▶ **ASSIGNED TASK**
Word for word, retype the lines from the one containing "for advanced users." to the one containing "Note que, apenas" below, keeping both end lines and dropping the pictures.
--- INFORMATION Enclosed Below ---
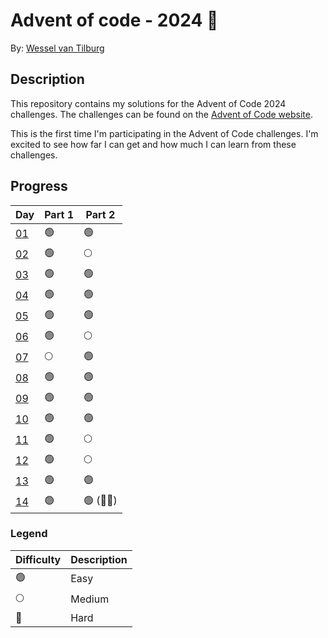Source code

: # Advent of code - 2024 🎄

By: [Wessel van Tilburg](https://github.com/wesselvantilburg)

## Description

This repository contains my solutions for the Advent of Code 2024 challenges. The challenges can be found on the [Advent of Code website](https://adventofcode.com/2024).

This is the first time I'm participating in the Advent of Code challenges. I'm excited to see how far I can get and how much I can learn from these challenges.

## Progress

| Day                | Part 1 | Part 2  |
| ------------------ | ------ | ------- |
| [01](/src/days/01) | 🟢     | 🟢      |
| [02](/src/days/02) | 🟢     | 🌕      |
| [03](/src/days/03) | 🟢     | 🟢      |
| [04](/src/days/04) | 🟢     | 🟢      |
| [05](/src/days/05) | 🟢     | 🟢      |
| [06](/src/days/06) | 🟢     | 🌕      |
| [07](/src/days/07) | 🌕     | 🟢      |
| [08](/src/days/08) | 🟢     | 🟢      |
| [09](/src/days/09) | 🟢     | 🟢      |
| [10](/src/days/10) | 🟢     | 🟢      |
| [11](/src/days/11) | 🟢     | 🌕      |
| [12](/src/days/12) | 🟢     | 🌕      |
| [13](/src/days/13) | 🟢     | 🟢      |
| [14](/src/days/14) | 🟢     | 🟢 (😵‍💫) |

### Legend

| Difficulty | Description |
| ---------- | ----------- |
| 🟢         | Easy        |
| 🌕         | Medium      |
| 🔴         | Hard        |
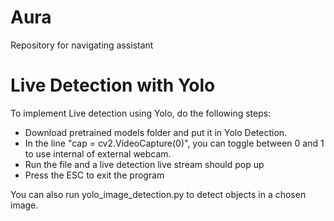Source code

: # Aura
Repository for navigating assistant 

# Live Detection with Yolo 
To implement Live detection using Yolo, do the following steps: </br>
* Download pretrained models folder and put it in Yolo Detection.
* In the line "cap = cv2.VideoCapture(0)", you can toggle between 0 and 1 to use internal of external webcam. 
* Run the file and a live detection live stream should pop up 
* Press the ESC to exit the program 

You can also run yolo_image_detection.py to detect objects in a chosen image. 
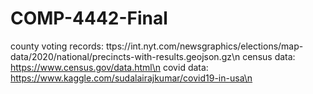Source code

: # COMP-4442-Final
county voting records: ttps://int.nyt.com/newsgraphics/elections/map-data/2020/national/precincts-with-results.geojson.gz\n
census data: https://www.census.gov/data.html\n
covid data: https://www.kaggle.com/sudalairajkumar/covid19-in-usa\n
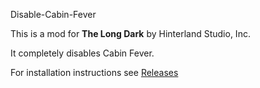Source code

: Disable-Cabin-Fever


This is a mod for **The Long Dark** by Hinterland Studio, Inc.

It completely disables Cabin Fever.


For installation instructions see [Releases](https://github.com/WulfMarius/Disable-Cabin-Fever/releases/latest)
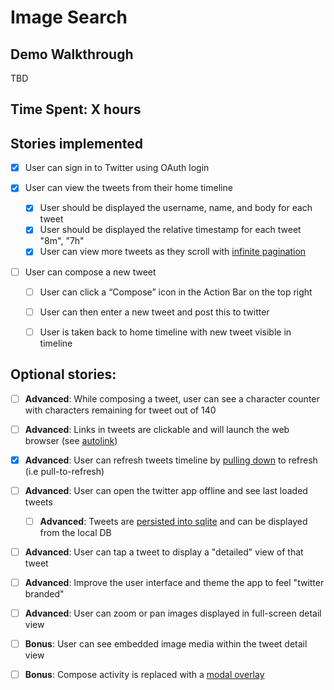 # Image Search

## Demo Walkthrough

TBD

## Time Spent: X hours

## Stories implemented

- [x] User can sign in to Twitter using OAuth login

- [x] User can view the tweets from their home timeline

  - [x] User should be displayed the username, name, and body for each tweet
  - [x] User should be displayed the relative timestamp for each tweet "8m", "7h"
  - [x] User can view more tweets as they scroll with [infinite pagination](http://guides.codepath.com/android/Endless-Scrolling-with-AdapterViews)

- [ ] User can compose a new tweet

  - [ ] User can click a “Compose” icon in the Action Bar on the top right
  - [ ] User can then enter a new tweet and post this to twitter
  - [ ] User is taken back to home timeline with new tweet visible in timeline


## Optional stories:

- [ ] **Advanced**: While composing a tweet, user can see a character counter with characters remaining for tweet out of 140
- [ ] **Advanced**: Links in tweets are clickable and will launch the web browser (see [autolink](http://guides.codepath.com/android/Working-with-the-TextView#autolinking-urls))
- [x] **Advanced**: User can refresh tweets timeline by [pulling down](http://guides.codepath.com/android/Implementing-Pull-to-Refresh-Guide) to refresh (i.e pull-to-refresh)
- [ ] **Advanced**: User can open the twitter app offline and see last loaded tweets

  - [ ] **Advanced**: Tweets are [persisted into sqlite](http://guides.codepath.com/android/ActiveAndroid-Guide) and can be displayed from the local DB

- [ ] **Advanced**: User can tap a tweet to display a "detailed" view of that tweet
- [ ] **Advanced**: Improve the user interface and theme the app to feel "twitter branded"
- [ ] **Advanced**: User can zoom or pan images displayed in full-screen detail view
- [ ] **Bonus**: User can see embedded image media within the tweet detail view
- [ ] **Bonus**: Compose activity is replaced with a [modal overlay](http://guides.codepath.com/android/Using-DialogFragment)

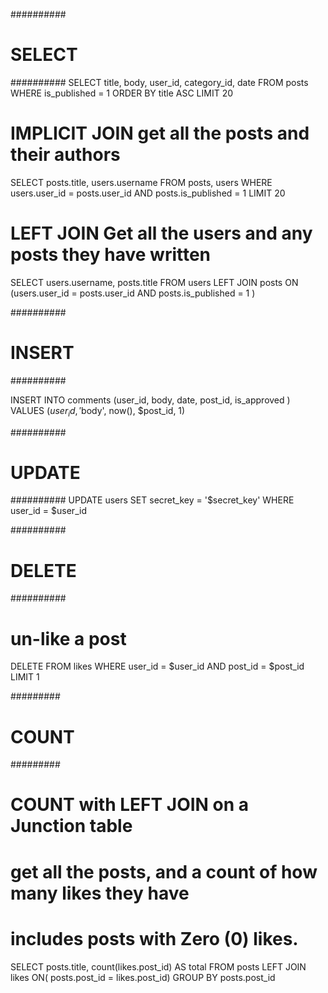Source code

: ##########
# SELECT #
##########
SELECT title, body, user_id, category_id, date
FROM posts
WHERE is_published = 1
ORDER BY title ASC
LIMIT 20


# IMPLICIT JOIN get all the posts and their authors
SELECT posts.title, users.username
FROM posts, users
WHERE users.user_id = posts.user_id
AND posts.is_published = 1
LIMIT 20

# LEFT JOIN Get all the users and any posts they have written

SELECT users.username, posts.title
FROM users
LEFT JOIN posts
	ON (users.user_id = posts.user_id
	AND posts.is_published = 1 )

##########
# INSERT #
##########

INSERT INTO comments
(user_id, body, date, post_id, is_approved )
VALUES
($user_id, '$body', now(), $post_id, 1)

##########
# UPDATE #
##########
UPDATE users
SET secret_key = '$secret_key'
WHERE user_id = $user_id

##########
# DELETE #
##########

# un-like a post
DELETE FROM likes 
WHERE user_id = $user_id
AND post_id = $post_id
LIMIT 1



#########
# COUNT #
#########

# COUNT with LEFT JOIN on a Junction table
# get all the posts, and a count of how many likes they have
# includes posts with Zero (0) likes. 

SELECT posts.title, count(likes.post_id) AS total 
FROM posts
LEFT JOIN likes
ON( posts.post_id = likes.post_id)
GROUP BY posts.post_id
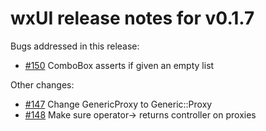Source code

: # wxUI release notes for v0.1.7

Bugs addressed in this release:

* [#150](../../issues/150) ComboBox asserts if given an empty list

Other changes:

* [#147](../../issues/147) Change GenericProxy to Generic::Proxy
* [#148](../../issues/148) Make sure operator-> returns controller on proxies


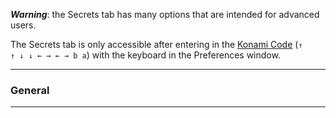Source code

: _**Warning**_: the Secrets tab has many options that are intended for advanced users.  

The Secrets tab is only accessible after entering in the [Konami Code](http://en.wikipedia.org/wiki/Konami_code) (<code>↑ ↑ ↓ ↓ ← → ← → b a</code>) with the keyboard in the Preferences window.

-----

### General

-----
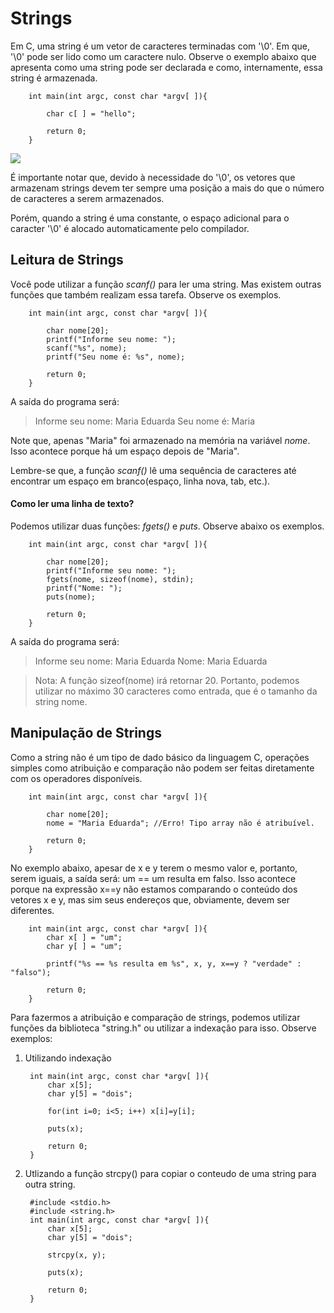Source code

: # Strings 

Em C, uma string é um vetor de caracteres terminadas com '\0'. Em que, '\0' pode ser lido como um caractere nulo. Observe o exemplo abaixo que apresenta como uma string pode ser declarada e como, internamente, essa string é armazenada.

		int main(int argc, const char *argv[ ]){
			
			char c[ ] = "hello";
			
			return 0;
		}

[![](https://www.tutorialspoint.com/cprogramming/images/string_representation.jpg)](https://www.google.com/url?sa=i&url=https%3A%2F%2Fwww.tutorialspoint.com%2Fcprogramming%2Fc_strings.htm&psig=AOvVaw1grWjDOFTncwRhwW1TU86c&ust=1595784002563000&source=images&cd=vfe&ved=0CAIQjRxqFwoTCLjmvuv06OoCFQAAAAAdAAAAABAD)

É importante notar que, devido à necessidade do '\0', os vetores que armazenam strings devem ter sempre uma posição a mais do que o número de caracteres a serem armazenados. 

Porém, quando a string é uma constante, o espaço adicional para o caracter '\0' é alocado automaticamente pelo compilador. 

## Leitura de Strings

Você pode utilizar a função *scanf()* para ler uma string. Mas existem outras funções que também realizam essa tarefa. Observe os exemplos.

		int main(int argc, const char *argv[ ]){
			
			char nome[20];
			printf("Informe seu nome: ");
			scanf("%s", nome);
			printf("Seu nome é: %s", nome);
			
			return 0;
		}

A saída do programa será:
>Informe seu nome: Maria Eduarda
>Seu nome é: Maria

Note que, apenas "Maria" foi armazenado na memória na variável *nome*. Isso acontece porque há um espaço depois de "Maria". 

Lembre-se que, a função *scanf()* lê uma sequência de caracteres até encontrar um espaço em branco(espaço, linha nova, tab, etc.).

#### Como ler uma linha de texto?

Podemos utilizar duas funções: *fgets()* e *puts*. Observe abaixo os exemplos.

		int main(int argc, const char *argv[ ]){
			
			char nome[20];
			printf("Informe seu nome: ");
			fgets(nome, sizeof(nome), stdin);
			printf("Nome: ");
			puts(nome);
			
			return 0;
		}

A saída do programa será:
>Informe seu nome: Maria Eduarda
>Nome: Maria Eduarda

>Nota: 
> A função sizeof(nome) irá retornar 20. Portanto, podemos utilizar no máximo 30 caracteres como entrada, que é o tamanho da string nome.

## Manipulação de Strings

Como a string não é um tipo de dado básico da linguagem C, operações simples como atribuição e comparação não podem ser feitas diretamente com os operadores disponíveis. 

		int main(int argc, const char *argv[ ]){
			
			char nome[20];
			nome = "Maria Eduarda"; //Erro! Tipo array não é atribuível.
			
			return 0;
		}

No exemplo abaixo, apesar de x e y terem o mesmo valor e, portanto, serem iguais, a saída será: um == um resulta em falso. Isso acontece porque na expressão x==y não estamos comparando o conteúdo dos vetores x e y, mas sim seus endereços que, obviamente, devem ser diferentes. 

		int main(int argc, const char *argv[ ]){
			char x[ ] = "um";
			char y[ ] = "um";
			
			printf("%s == %s resulta em %s", x, y, x==y ? "verdade" : "falso");
			
			return 0;
		}

Para fazermos a atribuição e comparação de strings, podemos utilizar funções da biblioteca "string.h" ou utilizar a indexação para isso. Observe exemplos:

1. Utilizando indexação

		int main(int argc, const char *argv[ ]){
			char x[5];
			char y[5] = "dois";
			
			for(int i=0; i<5; i++) x[i]=y[i];
			
			puts(x);
			
			return 0;
		}

2. Utlizando a função strcpy() para copiar o conteudo de uma string para outra string.

		#include <stdio.h>
		#include <string.h>
		int main(int argc, const char *argv[ ]){
			char x[5];
			char y[5] = "dois";
			
			strcpy(x, y);
			
			puts(x);
			
			return 0;
		}

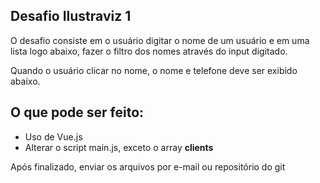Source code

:## Desafio Ilustraviz 1

O desafio consiste em o usuário digitar o nome de um usuário e em uma lista logo abaixo, fazer o filtro dos nomes através do input digitado.

Quando o usuário clicar no nome, o nome e telefone deve ser exibido abaixo.

## O que pode ser feito:

- Uso de Vue.js
- Alterar o script main.js, exceto o array **clients**

Após finalizado, enviar os arquivos por e-mail ou repositório do git
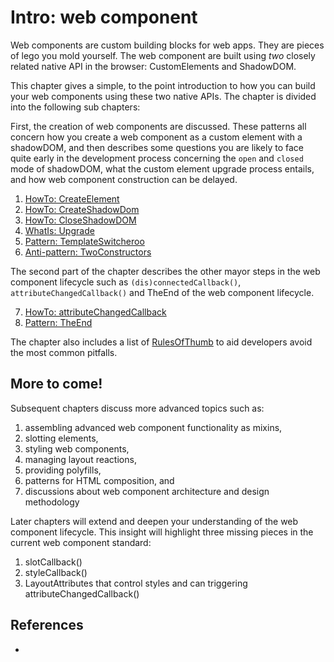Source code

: # Intro: web component

Web components are custom building blocks for web apps. They are pieces of lego you mold yourself.
The web component are built using *two* closely related native API in the browser: CustomElements
and ShadowDOM. 

This chapter gives a simple, to the point introduction to how you can build your web components
using these two native APIs. The chapter is divided into the following sub chapters:

First, the creation of web components are discussed. These patterns all concern how you create a
web component as a custom element with a shadowDOM, and then describes some questions you are likely
to face quite early in the development process concerning the `open` and `closed` mode of shadowDOM,
what the custom element upgrade process entails, and how web component construction can be delayed.

1. [HowTo: CreateElement](book/chapter1/2_HowTo_CreateElement)
2. [HowTo: CreateShadowDom](book/chapter1/3_HowTo_CreateShadowDom)
3. [HowTo: CloseShadowDOM](book/chapter1/4_HowTo_closed_shadowRoot)
4. [WhatIs: Upgrade](book/chapter1/5_WhatIs_upgrade.md)
5. [Pattern: TemplateSwitcheroo](book/chapter1/6_Pattern_TemplateSwitcheroo)
6. [Anti-pattern: TwoConstructors](book/chapter1/9_Anti_TwoConstructors)

The second part of the chapter describes the other mayor steps in the web component lifecycle
such as `(dis)connectedCallback()`, `attributeChangedCallback()` and TheEnd of the web component
lifecycle.

7. [HowTo: attributeChangedCallback](book/chapter1/7_HowTo_attributeChangedCallback)
8. [Pattern: TheEnd](book/chapter1/8_Pattern_TheEnd)

The chapter also includes a list of [RulesOfThumb](10_rulesOfThumb) to aid developers avoid the most 
common pitfalls.

## More to come!

Subsequent chapters discuss more advanced topics such as:
1. assembling advanced web component functionality as mixins, 
2. slotting elements, 
3. styling web components,
4. managing layout reactions, 
5. providing polyfills, 
6. patterns for HTML composition, and 
7. discussions about web component architecture and design methodology 

Later chapters will extend and deepen your understanding of the web component lifecycle. This insight
will highlight three missing pieces in the current web component standard: 

1. slotCallback() 
2. styleCallback() 
3. LayoutAttributes that control styles and can triggering attributeChangedCallback()

## References

 * 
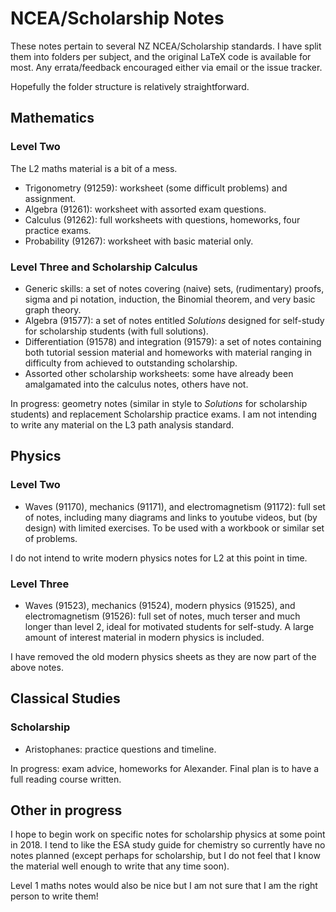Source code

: # NCEA/Scholarship Notes
These notes pertain to several NZ NCEA/Scholarship standards. I have split them into folders per subject, and the original
LaTeX code is available for most. Any errata/feedback encouraged either via email or the issue tracker.

Hopefully the folder structure is relatively straightforward.

## Mathematics
### Level Two
The L2 maths material is a bit of a mess.
 * Trigonometry (91259): worksheet (some difficult problems) and assignment.
 * Algebra (91261): worksheet with assorted exam questions.
 * Calculus (91262): full worksheets with questions, homeworks, four practice exams.
 * Probability (91267): worksheet with basic material only.

### Level Three and Scholarship Calculus
 * Generic skills: a set of notes covering (naive) sets, (rudimentary) proofs, sigma and pi notation, induction, the Binomial theorem, and very basic graph theory.
 * Algebra (91577): a set of notes entitled _Solutions_ designed for self-study for scholarship students (with full solutions).
 * Differentiation (91578) and integration (91579): a set of notes containing both tutorial session material and homeworks with material ranging
   in difficulty from achieved to outstanding scholarship.
 * Assorted other scholarship worksheets: some have already been amalgamated into the calculus notes, others have not.

In progress: geometry notes (similar in style to _Solutions_ for scholarship students) and replacement Scholarship practice exams. I am not intending to write
any material on the L3 path analysis standard.

## Physics
### Level Two
 * Waves (91170), mechanics (91171), and electromagnetism (91172): full set of notes, including many diagrams and links to youtube videos,
   but (by design) with limited exercises. To be used with a workbook or similar set of problems.

I do not intend to write modern physics notes for L2 at this point in time.

### Level Three
 * Waves (91523), mechanics (91524), modern physics (91525), and electromagnetism (91526): full set of notes, much terser and much longer than level 2,
   ideal for motivated students for self-study. A large amount of interest material in modern physics is included.

I have removed the old modern physics sheets as they are now part of the above notes.

## Classical Studies
### Scholarship
 * Aristophanes: practice questions and timeline.

In progress: exam advice, homeworks for Alexander. Final plan is to have a full reading course written.

## Other in progress
I hope to begin work on specific notes for scholarship physics at some point in 2018. I tend to like the ESA study guide for chemistry so currently
have no notes planned (except perhaps for scholarship, but I do not feel that I know the material well enough to write that any time soon).

Level 1 maths notes would also be nice but I am not sure that I am the right person to write them!
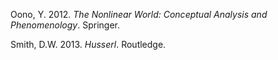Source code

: Oono, Y. 2012. *The Nonlinear World: Conceptual Analysis and Phenomenology*. Springer.

Smith, D.W. 2013. *Husserl*. Routledge.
--- End of Enclosed INFORMATION ---
▶ **RESPONSE TO THE EXERCISE**
: _**Warning**_: the Secrets tab has many options that are intended for advanced users.  

The Secrets tab is only accessible after entering in the [Konami Code](http://en.wikipedia.org/wiki/Konami_code) (<code>↑ ↑ ↓ ↓ ← → ← → b a</code>) with the keyboard in the Preferences window.

-----

### General

-----
Source code

: # Strings 

Em C, uma string é um vetor de caracteres terminadas com '\0'. Em que, '\0' pode ser lido como um caractere nulo. Observe o exemplo abaixo que apresenta como uma string pode ser declarada e como, internamente, essa string é armazenada.

		int main(int argc, const char *argv[ ]){
			
			char c[ ] = "hello";
			
			return 0;
		}

[![](https://www.tutorialspoint.com/cprogramming/images/string_representation.jpg)](https://www.google.com/url?sa=i&url=https%3A%2F%2Fwww.tutorialspoint.com%2Fcprogramming%2Fc_strings.htm&psig=AOvVaw1grWjDOFTncwRhwW1TU86c&ust=1595784002563000&source=images&cd=vfe&ved=0CAIQjRxqFwoTCLjmvuv06OoCFQAAAAAdAAAAABAD)

É importante notar que, devido à necessidade do '\0', os vetores que armazenam strings devem ter sempre uma posição a mais do que o número de caracteres a serem armazenados. 

Porém, quando a string é uma constante, o espaço adicional para o caracter '\0' é alocado automaticamente pelo compilador. 

## Leitura de Strings

Você pode utilizar a função *scanf()* para ler uma string. Mas existem outras funções que também realizam essa tarefa. Observe os exemplos.

		int main(int argc, const char *argv[ ]){
			
			char nome[20];
			printf("Informe seu nome: ");
			scanf("%s", nome);
			printf("Seu nome é: %s", nome);
			
			return 0;
		}

A saída do programa será:
>Informe seu nome: Maria Eduarda
>Seu nome é: Maria

Note que, apenas "Maria" foi armazenado na memória na variável *nome*. Isso acontece porque há um espaço depois de "Maria". 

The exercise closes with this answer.